Saelua said she expected to find more people familiar with her culture when she came to UNC, but was disappointed when she realized the scarcity of Pacific Islander representation on campus.
“I felt so alone,” Saelua said. “No one knew anything about my culture, or where my island was even on a map. I know it’s a very small place, but it’s very depressing trying to relate to someone who doesn’t even recognize your culture exists.”
Saelua signed up for the women’s rugby team listserv her first year but decided not to play because she was afraid she wouldn’t have time. One of her friends from home played rugby at East Carolina University and encouraged her to attend their match at UNC.
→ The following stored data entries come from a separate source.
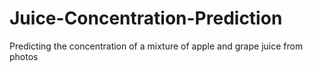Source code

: # Juice-Concentration-Prediction
Predicting the concentration of a mixture of apple and grape juice from photos
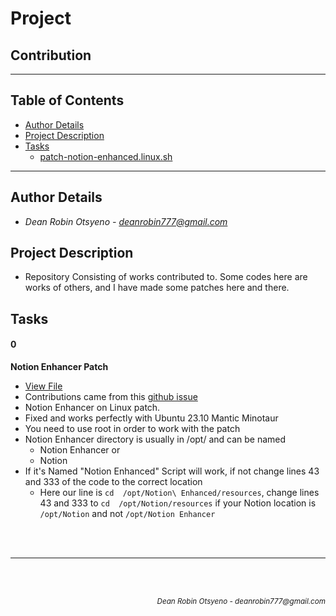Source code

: # Project 
## **Contribution**
---
## Table of Contents
- [Author Details](#author-details)
- [Project Description](#project-description)
- [Tasks](#tasks)
	- [patch-notion-enhanced.linux.sh](#0)
---
## Author Details
- *Dean Robin Otsyeno - deanrobin777@gmail.com*

## Project Description
- Repository Consisting of works contributed to. Some codes here are works of others, and I have made some patches here and there.

## Tasks
#### 0
**Notion Enhancer Patch**
- [View File](./patch-notion-enhanced.linux.sh)
- Contributions came from this [github issue](https://github.com/notion-enhancer/notion-repackaged/issues/116)
- Notion Enhancer on Linux patch.
- Fixed and works perfectly with Ubuntu 23.10 Mantic Minotaur
- You need to use root in order to work with the patch
- Notion Enhancer directory is usually in /opt/ and can be named
	- Notion Enhancer or
	- Notion
- If it's Named "Notion Enhanced" Script will work, if not change lines 43 and 333 of the code to the correct location
	- Here our line is `cd  /opt/Notion\ Enhanced/resources`, change lines 43 and 333 to `cd  /opt/Notion/resources` if your Notion location is `/opt/Notion` and not `/opt/Notion Enhancer`

<br></br>


---
<br></br>
<div align="right">
  <sub style="font-style: italic"> Dean Robin Otsyeno - deanrobin777@gmail.com</sub>
</div>
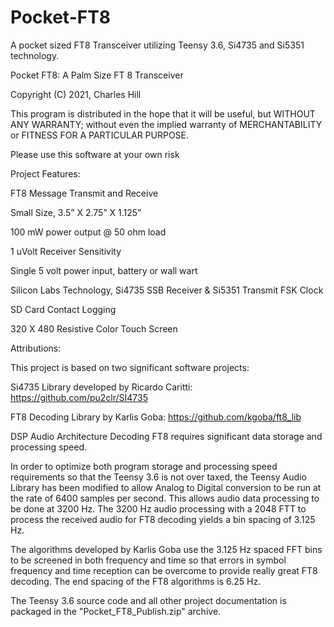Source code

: # Pocket-FT8
A pocket sized FT8 Transceiver utilizing Teensy 3.6, Si4735 and Si5351 technology.

Pocket FT8: A Palm Size FT 8 Transceiver

Copyright (C) 2021, Charles Hill

This program is distributed in the hope that it will be useful, but WITHOUT ANY WARRANTY; without even the implied warranty of MERCHANTABILITY or FITNESS FOR A PARTICULAR PURPOSE.

Please use this software at your own risk

Project Features:

FT8 Message Transmit and Receive

Small Size, 3.5” X 2.75” X 1.125”

100 mW power output @ 50 ohm load

1 uVolt Receiver Sensitivity

Single 5 volt power input, battery or wall wart

Silicon Labs Technology, Si4735 SSB Receiver & Si5351 Transmit FSK Clock

SD Card Contact Logging

320 X 480 Resistive  Color Touch Screen


Attributions:

This project is based on two significant software projects:

 Si4735 Library developed by Ricardo Caritti: https://github.com/pu2clr/SI4735

 FT8 Decoding Library by Karlis Goba: https://github.com/kgoba/ft8_lib

DSP Audio Architecture
Decoding FT8 requires significant data storage and processing speed.

In order to optimize both program storage and processing speed requirements so that the Teensy 3.6 is not over taxed, the Teensy Audio Library has been modified to allow Analog to Digital conversion to be run at the rate of 6400 samples per second. This allows audio data processing to be done at 3200 Hz. The 3200 Hz audio processing with a 2048 FTT to process the received audio for FT8 decoding yields a bin spacing of 3.125 Hz.

The algorithms developed by Karlis Goba use the 3.125 Hz spaced FFT bins to be screened in both frequency and time so that errors in symbol frequency and time reception  can be overcome to provide really great FT8 decoding. The end spacing of the FT8 algorithms is 6.25 Hz.

The Teensy 3.6 source code and all other project documentation is packaged in the "Pocket_FT8_Publish.zip" archive.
“Everything I saw just baffled me,” Saelua said. “There’s a huge huddle of people just smashing into each other. You’re lifting up grown-ass people into the air. It just seems so crazy, and afterwards everyone is just laughing and having a good time, even though you just threw someone into the dirt.”
That experience ignited her passion for the sport, and convinced her to join the team her sophomore year. She soon found out that the club president at the time, Malia Suhren, is also Samoan.
“She was the only other Samoan I had met on campus,” Saelua said. “We just instantly had a great connection, and that inspired me to learn more about the intersection of Pacific Islander and rugby culture.”
Saelua may not have known much about the sport before she joined the team, but head coach Johnathan Atkeison said it didn’t take long for her to pick things up.
“Sometimes new players have some difficulty adjusting to the physicality of the game, but Zenora didn’t have any trouble with that,” Atkeison said. “She’s like a sponge – she’s so smart and she learns so quickly. She also has natural leadership qualities and has become more of a vocal leader on this team.”
The Women’s Rugby Club President Aliyah Cruz said she knew right away that Saelua was going to be a great addition to the team.
“She is so delightful,” Cruz said. “She’s such a grinner and she always has a great attitude. She’s also willing to work hard, she’s not afraid to get dirty and tackle someone. She’s the exact kind of person we’re looking for.”
This summer the team played in sevens, a condensed version of the game where teams are made up of seven players playing seven minute halves, as opposed to 15 players playing 40 minute halves in a regular match. During the shortened match, Saelua scored a try — the rugby equivalent of a touchdown — for the first time.
“It was absolutely exhilarating,” she said. “I definitely want to score again this season.”
Atkeison said the biggest challenge Saelua has had with rugby is that she’s also heavily involved in other club activities.
Saelua is president of the Pacific Islander Student Association – a club she helped begin her first year in 2015. The mission of the club is to create a community for Pacific Islanders at UNC, and to educate the masses about Pacific Islander culture.
“It’s so rare to meet someone else on campus who understands your culture as a Pacific Islander,” Saelua said. “So being able to find people who understand my perspective and go through the same things I do is really special.”
Saelua said the bond she shares with her fellow Pacific Islanders is not unlike the connection shared with rugby players – both teammates and opponents. After a match, opposing teams will often come together to hug and take group photos.
“Anytime you meet someone else who plays rugby, it’s like an instant connection,” Saelua said. “I love it. The girls on the team are like my sisters. I feel like it’s a connection that will last a lifetime.”